The Circularity of the Gift

Post #3 of the Art as Gift project’s reading of Jacques Derrida’s Given Time

Forgetting
Derrida restates the problem of the gift:
“For there to be gift, it is necessary that the gift not even appear, that it not be perceived or received as a gift.”
This leads Derrida to say that for there to be gift both the donor and donee must:
“Forget it right away [à l’instant]” (16)
“For there to be forgetting…there must be gift.” (17)
The relationship between the two is reciprocal:
“forgetting in the condition of the gift, and the gift is in the condition of forgetting” (18)

Derrida then detours towards Heidegger and his “question of being” a question which Heidegger says has been forgotten, which allows Derrida to link time to the gift and both to a “singular thinking of forgetting.” (19)

Derrida returns to forgetting on page 23, paragraph 2, this brings us to the next meeting’s theme: Marcel Mauss on the gift and two questions “that will orient our reading.” (25)

“How is one to legitimate the translations thanks to which Mauss circulates…what he understands by gift?” (ibid)
“What and whom is Mauss talking about in the end” (26)
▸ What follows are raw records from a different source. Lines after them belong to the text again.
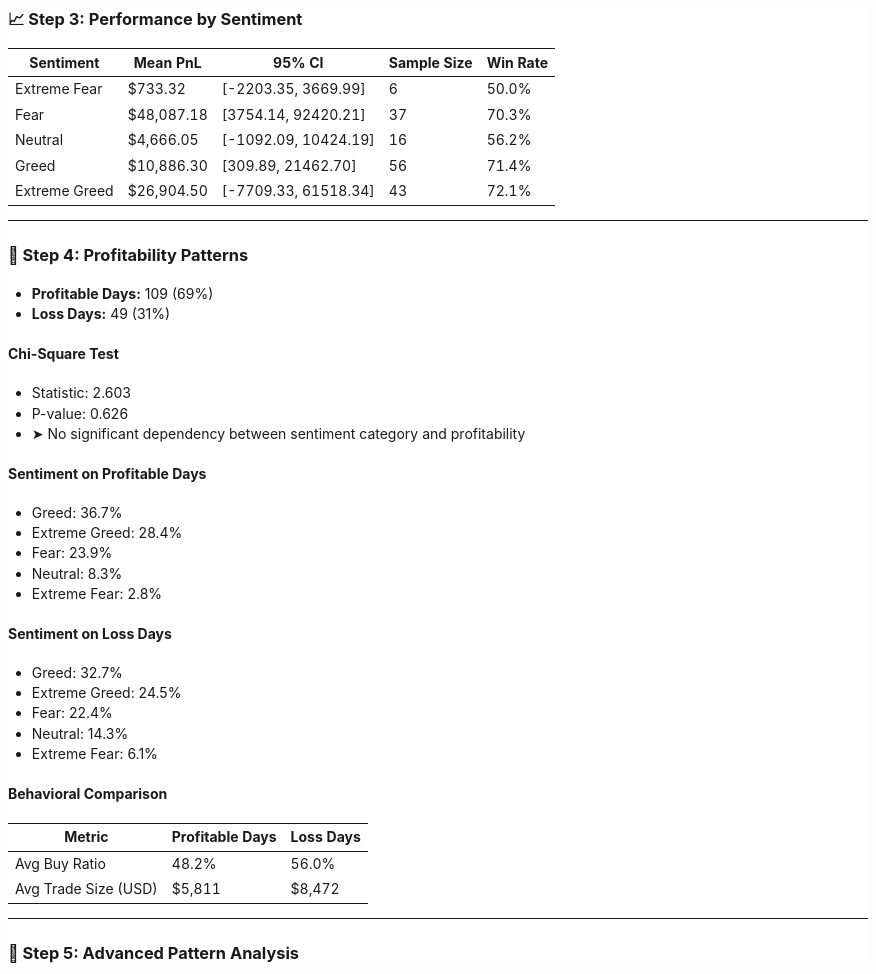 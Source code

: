 
### 📈 Step 3: Performance by Sentiment

| Sentiment        | Mean PnL     | 95% CI                     | Sample Size | Win Rate |
|------------------|--------------|----------------------------|-------------|----------|
| Extreme Fear     | $733.32      | [-2203.35, 3669.99]        | 6           | 50.0%    |
| Fear             | $48,087.18   | [3754.14, 92420.21]        | 37          | 70.3%    |
| Neutral          | $4,666.05    | [-1092.09, 10424.19]       | 16          | 56.2%    |
| Greed            | $10,886.30   | [309.89, 21462.70]         | 56          | 71.4%    |
| Extreme Greed    | $26,904.50   | [-7709.33, 61518.34]       | 43          | 72.1%    |

---

### 🎯 Step 4: Profitability Patterns

- **Profitable Days:** 109 (69%)
- **Loss Days:** 49 (31%)

#### Chi-Square Test
- Statistic: 2.603  
- P-value: 0.626  
- ➤ No significant dependency between sentiment category and profitability

#### Sentiment on Profitable Days
- Greed: 36.7%
- Extreme Greed: 28.4%
- Fear: 23.9%
- Neutral: 8.3%
- Extreme Fear: 2.8%

#### Sentiment on Loss Days
- Greed: 32.7%
- Extreme Greed: 24.5%
- Fear: 22.4%
- Neutral: 14.3%
- Extreme Fear: 6.1%

#### Behavioral Comparison

| Metric                  | Profitable Days | Loss Days |
|-------------------------|-----------------|-----------|
| Avg Buy Ratio           | 48.2%           | 56.0%     |
| Avg Trade Size (USD)    | $5,811          | $8,472    |

---

### 🔬 Step 5: Advanced Pattern Analysis

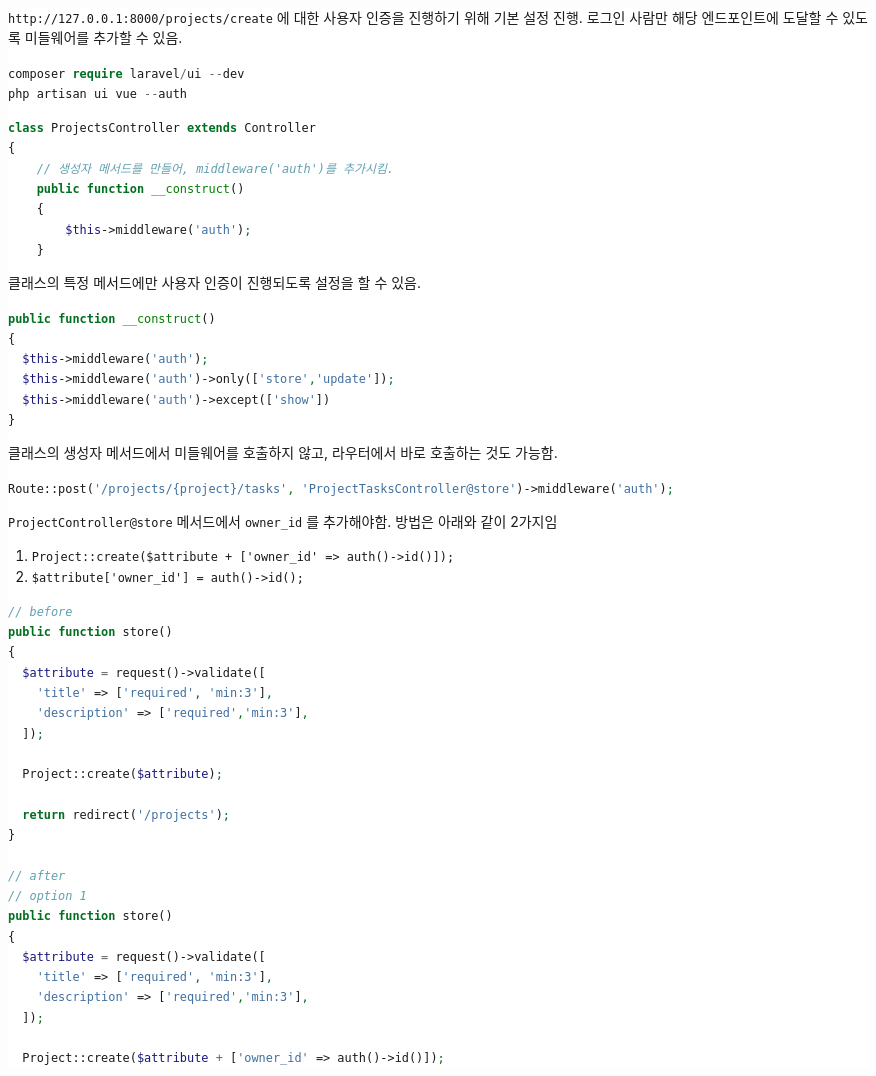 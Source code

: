 

`http://127.0.0.1:8000/projects/create` 에 대한 사용자 인증을 진행하기 위해 기본 설정 진행. 로그인 사람만 해당 엔드포인트에 도달할 수 있도록 미들웨어를 추가할 수 있음.

```php
composer require laravel/ui --dev
php artisan ui vue --auth
```

```php
class ProjectsController extends Controller
{
  	// 생성자 메서드를 만들어, middleware('auth')를 추가시킴.
    public function __construct()
    {
        $this->middleware('auth');
    }
```



클래스의 특정 메서드에만 사용자 인증이 진행되도록 설정을 할 수 있음. 

```php
public function __construct()
{
  $this->middleware('auth');
  $this->middleware('auth')->only(['store','update']);
  $this->middleware('auth')->except(['show'])
}
```



클래스의 생성자 메서드에서 미들웨어를 호출하지 않고, 라우터에서 바로 호출하는 것도 가능함.

```php
Route::post('/projects/{project}/tasks', 'ProjectTasksController@store')->middleware('auth');
```



`ProjectController@store` 메서드에서 `owner_id` 를 추가해야함. 방법은 아래와 같이 2가지임

1. `Project::create($attribute + ['owner_id' => auth()->id()]);` 
2. `$attribute['owner_id'] = auth()->id();` 

```php
// before
public function store()
{
  $attribute = request()->validate([
    'title' => ['required', 'min:3'],
    'description' => ['required','min:3'],
  ]);

  Project::create($attribute);

  return redirect('/projects');
}

// after
// option 1
public function store()
{
  $attribute = request()->validate([
    'title' => ['required', 'min:3'],
    'description' => ['required','min:3'],
  ]);

  Project::create($attribute + ['owner_id' => auth()->id()]);

```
Derrida now focusses on the impossibility of the gift:
“If the gift appears…as gift…it annuls itself.”
Acknowledging again “that the structure of this impossible gift is also that of Being.” (27)

He goes on to say that even if “the gift is another name of the impossible, we still think it, we name it, we desire it. We intend it. And this even if or because or to the extent that we never encounter it, we never know it, we never verify it, we never experience it in its present existence or in its phenomenon.” Derrida says, There is a gap between “gift and economy” as there is between: “thought, language, desire and knowledge, philosophy, science.” (29)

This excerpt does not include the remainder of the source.